* **The task**
Each entry should be restated word for word, with all pictures left out.

* **Raw data**
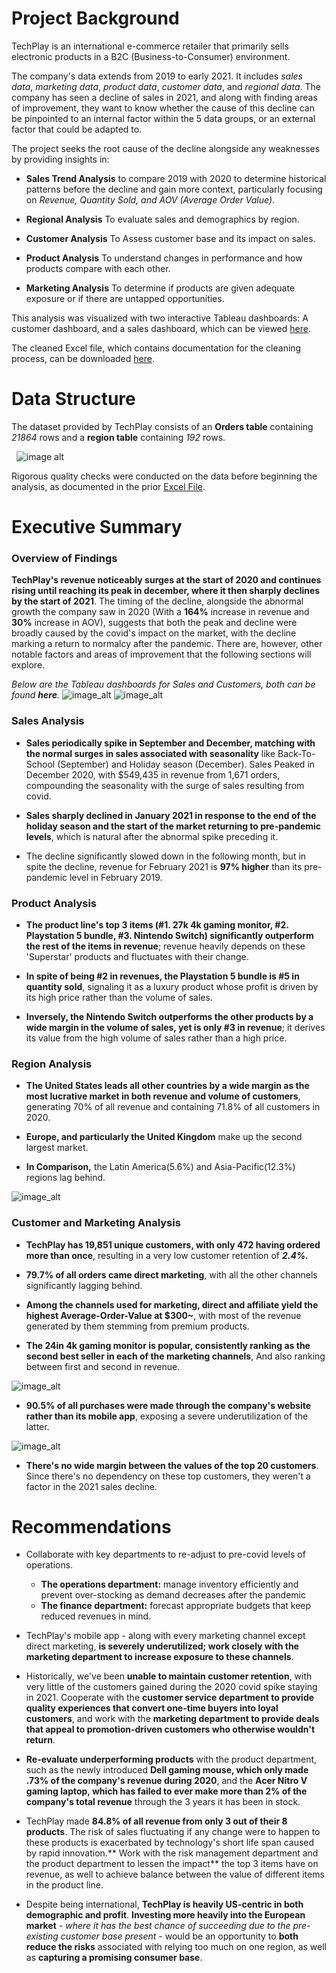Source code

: # Project Background
TechPlay is an international e-commerce retailer that primarily sells electronic products in a B2C (Business-to-Consumer) environment.

The company's data extends from 2019 to early 2021. It includes _sales data_, _marketing data_, _product data_, _customer data_, and _regional data_.
The company has seen a decline of sales in 2021, and along with finding areas of improvement, they want to know whether the cause of this decline can be pinpointed to an internal factor within the 5 data groups, or an external factor that could be adapted to.




The project seeks the root cause of the decline alongside any weaknesses by providing insights in:
+ **Sales Trend Analysis** to compare 2019 with 2020 to determine historical patterns before the decline and gain more context, particularly focusing on _Revenue, Quantity Sold, and AOV (Average Order Value)_.
  
+ **Regional Analysis** To evaluate sales and demographics by region.
  
+ **Customer Analysis** To Assess customer base and its impact on sales.
  
+ **Product Analysis** To understand changes in performance and how products compare with each other.

+ **Marketing Analysis** To determine if products are given adequate exposure or if there are untapped opportunities.


This analysis was visualized with two interactive Tableau dashboards: A customer dashboard, and a sales dashboard, which can be viewed [here](https://public.tableau.com/views/PortfolioProject1_17571626103620/CustomerDashboard?:language=en-US&publish=yes&:sid=&:redirect=auth&:display_count=n&:origin=viz_share_link).

The cleaned Excel file, which contains documentation for the cleaning process, can be downloaded [here](https://github.com/tamerwe/project/blob/cf038a9cd5d09189110d9372e74a2ad2c07033e4/Techplay-Order-Data-Cleaned.xlsx).


# Data Structure
The dataset provided by TechPlay consists of an **Orders table** containing _21864_ rows and a **region table** containing _192_ rows.

‎ 
‎ 
![image alt](https://github.com/tamerwe/project/blob/main/dataStructure.png?raw=true)

Rigorous quality checks were conducted on the data before beginning the analysis, as documented in the prior [Excel File](https://github.com/tamerwe/project/blob/cf038a9cd5d09189110d9372e74a2ad2c07033e4/Techplay-Order-Data-Cleaned.xlsx).


# Executive Summary
### Overview of Findings
**TechPlay's revenue noticeably surges at the start of 2020 and continues rising until reaching its peak in december, where it then sharply declines by the start of 2021**. The timing of the decline, alongside the abnormal growth the company saw in 2020 (With a **164%** increase in revenue and **30%** increase in AOV), suggests that both the peak and decline were broadly caused by the covid's impact on the market, with the decline marking a return to normalcy after the pandemic. There are, however, other notable factors and areas of improvement that the following sections will explore.

_Below are the Tableau dashboards for Sales and Customers, both can be found **here**._
![image_alt](https://github.com/tamerwe/project/blob/main/SalesDashboard.png?raw=true)
![image_alt](https://github.com/tamerwe/project/blob/main/CustomerDashboard.png?raw=true)

### Sales Analysis
+ **Sales periodically spike in September and December, matching with the normal surges in sales associated with seasonality** like Back-To-School (September) and Holiday season (December). Sales Peaked in December 2020, with $549,435 in revenue from 1,671 orders, compounding the seasonality with the surge of sales resulting from covid.
  
+ **Sales sharply declined in January 2021 in response to the end of the holiday season and the start of the market returning to pre-pandemic levels**, which is natural after the abnormal spike preceding it.
  
+ The decline significantly slowed down in the following month, but in spite the decline, revenue for February 2021 is **97% higher** than its pre-pandemic level in February 2019.
### Product Analysis
+ **The product line's top 3 items (#1. 27k 4k gaming monitor, #2. Playstation 5 bundle, #3. Nintendo Switch) significantly outperform the rest of the items in revenue**; revenue heavily depends on these 'Superstar' products and fluctuates with their change.
  
+ **In spite of being #2 in revenues, the Playstation 5 bundle is #5 in quantity sold**, signaling it as a luxury product whose profit is driven by its high price rather than the volume of sales.
  
+ **Inversely, the Nintendo Switch outperforms the other products by a wide margin in the volume of sales, yet is only #3 in revenue**; it derives its value from the high volume of sales rather than a high price.
  
### Region Analysis
+ **The United States leads all other countries by a wide margin as the most lucrative market in both revenue and volume of customers**, generating 70% of all revenue and containing 71.8% of all customers in 2020.
  
+ **Europe, and particularly the United Kingdom** make up the second largest market.
  
+ **In Comparison,** the Latin America(5.6%) and Asia-Pacific(12.3%) regions lag behind.
  
![image_alt](https://github.com/tamerwe/project/blob/main/RegionSales.png?raw=true)
### Customer and Marketing Analysis
+ **TechPlay has 19,851 unique customers, with only 472 having ordered more than once**, resulting in a very low customer retention of _**2.4%.**_
  
+ **79.7% of all orders came direct marketing**, with all the other channels significantly lagging behind.
  
+ **Among the channels used for marketing, direct and affiliate yield the highest Average-Order-Value at $300~**, with most of the revenue generated by them stemming from premium products.
  
+ **The 24in 4k gaming monitor is popular, consistently ranking as the second best seller in each of the marketing channels**, And also ranking between first and second in revenue.
  
![image_alt](https://github.com/tamerwe/project/blob/main/top3.png?raw=true)

+ **90.5% of all purchases were made through the company's website rather than its mobile app**, exposing a severe underutilization of the latter.
  
![image_alt](https://github.com/tamerwe/project/blob/main/PurchasePlatform.png?raw=true)
+ **There's no wide margin between the values of the top 20 customers**. Since there's no dependency on these top customers, they weren't a factor in the 2021 sales decline.

# Recommendations
+ Collaborate with key departments to re-adjust to pre-covid levels of operations.
  - **The operations department:** manage inventory efficiently and prevent over-stocking as demand decreases after the pandemic
  - **The finance department:** forecast appropriate budgets that keep reduced revenues in mind.
    
+ TechPlay's mobile app - along with every marketing channel except direct marketing, **is severely underutilized; work closely with the marketing department to increase exposure to these channels**.
  
+ Historically, we've been **unable to maintain customer retention**, with very little of the customers gained during the 2020 covid spike staying in 2021. Cooperate with the **customer service department to provide quality experiences that convert one-time buyers into loyal customers**, and work with the **marketing department to provide deals that appeal to promotion-driven customers who otherwise wouldn't return**.
+ **Re-evaluate underperforming products** with the product department, such as the newly introduced **Dell gaming mouse, which only made .73% of the company's revenue during 2020**, and the **Acer Nitro V gaming laptop, which has failed to ever make more than 2% of the company's total revenue** through the 3 years it has been in stock.
  
+ TechPlay made **84.8% of all revenue from only 3 out of their 8 products**. The risk of sales fluctuating if any change were to happen to these products is exacerbated by technology's short life span caused by rapid innovation.** Work with the risk management department and the product department to lessen the impact** the top 3 items have on revenue, as well to achieve balance between the value of different items in the product line.
  
+ Despite being international, **TechPlay is heavily US-centric in both demographic and profit**. **Investing more heavily into the European market** _- where it has the best chance of succeeding due to the pre-existing customer base present -_ would be an opportunity to **both reduce the risks** associated with relying too much on one region, as well as **capturing a promising consumer base**.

* **Final answer**
Source code

: # Project Background
TechPlay is an international e-commerce retailer that primarily sells electronic products in a B2C (Business-to-Consumer) environment.

The company's data extends from 2019 to early 2021. It includes _sales data_, _marketing data_, _product data_, _customer data_, and _regional data_.
The company has seen a decline of sales in 2021, and along with finding areas of improvement, they want to know whether the cause of this decline can be pinpointed to an internal factor within the 5 data groups, or an external factor that could be adapted to.




The project seeks the root cause of the decline alongside any weaknesses by providing insights in:
+ **Sales Trend Analysis** to compare 2019 with 2020 to determine historical patterns before the decline and gain more context, particularly focusing on _Revenue, Quantity Sold, and AOV (Average Order Value)_.
  
+ **Regional Analysis** To evaluate sales and demographics by region.
  
+ **Customer Analysis** To Assess customer base and its impact on sales.
  
+ **Product Analysis** To understand changes in performance and how products compare with each other.

+ **Marketing Analysis** To determine if products are given adequate exposure or if there are untapped opportunities.


This analysis was visualized with two interactive Tableau dashboards: A customer dashboard, and a sales dashboard, which can be viewed [here](https://public.tableau.com/views/PortfolioProject1_17571626103620/CustomerDashboard?:language=en-US&publish=yes&:sid=&:redirect=auth&:display_count=n&:origin=viz_share_link).

The cleaned Excel file, which contains documentation for the cleaning process, can be downloaded [here](https://github.com/tamerwe/project/blob/cf038a9cd5d09189110d9372e74a2ad2c07033e4/Techplay-Order-Data-Cleaned.xlsx).


# Data Structure
The dataset provided by TechPlay consists of an **Orders table** containing _21864_ rows and a **region table** containing _192_ rows.

‎ 
‎ 
![image alt](https://github.com/tamerwe/project/blob/main/dataStructure.png?raw=true)

Rigorous quality checks were conducted on the data before beginning the analysis, as documented in the prior [Excel File](https://github.com/tamerwe/project/blob/cf038a9cd5d09189110d9372e74a2ad2c07033e4/Techplay-Order-Data-Cleaned.xlsx).


# Executive Summary
### Overview of Findings
**TechPlay's revenue noticeably surges at the start of 2020 and continues rising until reaching its peak in december, where it then sharply declines by the start of 2021**. The timing of the decline, alongside the abnormal growth the company saw in 2020 (With a **164%** increase in revenue and **30%** increase in AOV), suggests that both the peak and decline were broadly caused by the covid's impact on the market, with the decline marking a return to normalcy after the pandemic. There are, however, other notable factors and areas of improvement that the following sections will explore.

_Below are the Tableau dashboards for Sales and Customers, both can be found **here**._
![image_alt](https://github.com/tamerwe/project/blob/main/SalesDashboard.png?raw=true)
![image_alt](https://github.com/tamerwe/project/blob/main/CustomerDashboard.png?raw=true)

### Sales Analysis
+ **Sales periodically spike in September and December, matching with the normal surges in sales associated with seasonality** like Back-To-School (September) and Holiday season (December). Sales Peaked in December 2020, with $549,435 in revenue from 1,671 orders, compounding the seasonality with the surge of sales resulting from covid.
  
+ **Sales sharply declined in January 2021 in response to the end of the holiday season and the start of the market returning to pre-pandemic levels**, which is natural after the abnormal spike preceding it.
  
+ The decline significantly slowed down in the following month, but in spite the decline, revenue for February 2021 is **97% higher** than its pre-pandemic level in February 2019.
### Product Analysis
+ **The product line's top 3 items (#1. 27k 4k gaming monitor, #2. Playstation 5 bundle, #3. Nintendo Switch) significantly outperform the rest of the items in revenue**; revenue heavily depends on these 'Superstar' products and fluctuates with their change.
  
+ **In spite of being #2 in revenues, the Playstation 5 bundle is #5 in quantity sold**, signaling it as a luxury product whose profit is driven by its high price rather than the volume of sales.
  
+ **Inversely, the Nintendo Switch outperforms the other products by a wide margin in the volume of sales, yet is only #3 in revenue**; it derives its value from the high volume of sales rather than a high price.
  
### Region Analysis
+ **The United States leads all other countries by a wide margin as the most lucrative market in both revenue and volume of customers**, generating 70% of all revenue and containing 71.8% of all customers in 2020.
  
+ **Europe, and particularly the United Kingdom** make up the second largest market.
  
+ **In Comparison,** the Latin America(5.6%) and Asia-Pacific(12.3%) regions lag behind.
  
![image_alt](https://github.com/tamerwe/project/blob/main/RegionSales.png?raw=true)
### Customer and Marketing Analysis
+ **TechPlay has 19,851 unique customers, with only 472 having ordered more than once**, resulting in a very low customer retention of _**2.4%.**_
  
+ **79.7% of all orders came direct marketing**, with all the other channels significantly lagging behind.
  
+ **Among the channels used for marketing, direct and affiliate yield the highest Average-Order-Value at $300~**, with most of the revenue generated by them stemming from premium products.
  
+ **The 24in 4k gaming monitor is popular, consistently ranking as the second best seller in each of the marketing channels**, And also ranking between first and second in revenue.
  
![image_alt](https://github.com/tamerwe/project/blob/main/top3.png?raw=true)

+ **90.5% of all purchases were made through the company's website rather than its mobile app**, exposing a severe underutilization of the latter.
  
![image_alt](https://github.com/tamerwe/project/blob/main/PurchasePlatform.png?raw=true)
+ **There's no wide margin between the values of the top 20 customers**. Since there's no dependency on these top customers, they weren't a factor in the 2021 sales decline.

# Recommendations
+ Collaborate with key departments to re-adjust to pre-covid levels of operations.
  - **The operations department:** manage inventory efficiently and prevent over-stocking as demand decreases after the pandemic
  - **The finance department:** forecast appropriate budgets that keep reduced revenues in mind.
    
+ TechPlay's mobile app - along with every marketing channel except direct marketing, **is severely underutilized; work closely with the marketing department to increase exposure to these channels**.
  
+ Historically, we've been **unable to maintain customer retention**, with very little of the customers gained during the 2020 covid spike staying in 2021. Cooperate with the **customer service department to provide quality experiences that convert one-time buyers into loyal customers**, and work with the **marketing department to provide deals that appeal to promotion-driven customers who otherwise wouldn't return**.
+ **Re-evaluate underperforming products** with the product department, such as the newly introduced **Dell gaming mouse, which only made .73% of the company's revenue during 2020**, and the **Acer Nitro V gaming laptop, which has failed to ever make more than 2% of the company's total revenue** through the 3 years it has been in stock.
  
+ TechPlay made **84.8% of all revenue from only 3 out of their 8 products**. The risk of sales fluctuating if any change were to happen to these products is exacerbated by technology's short life span caused by rapid innovation.** Work with the risk management department and the product department to lessen the impact** the top 3 items have on revenue, as well to achieve balance between the value of different items in the product line.
  
+ Despite being international, **TechPlay is heavily US-centric in both demographic and profit**. **Investing more heavily into the European market** _- where it has the best chance of succeeding due to the pre-existing customer base present -_ would be an opportunity to **both reduce the risks** associated with relying too much on one region, as well as **capturing a promising consumer base**.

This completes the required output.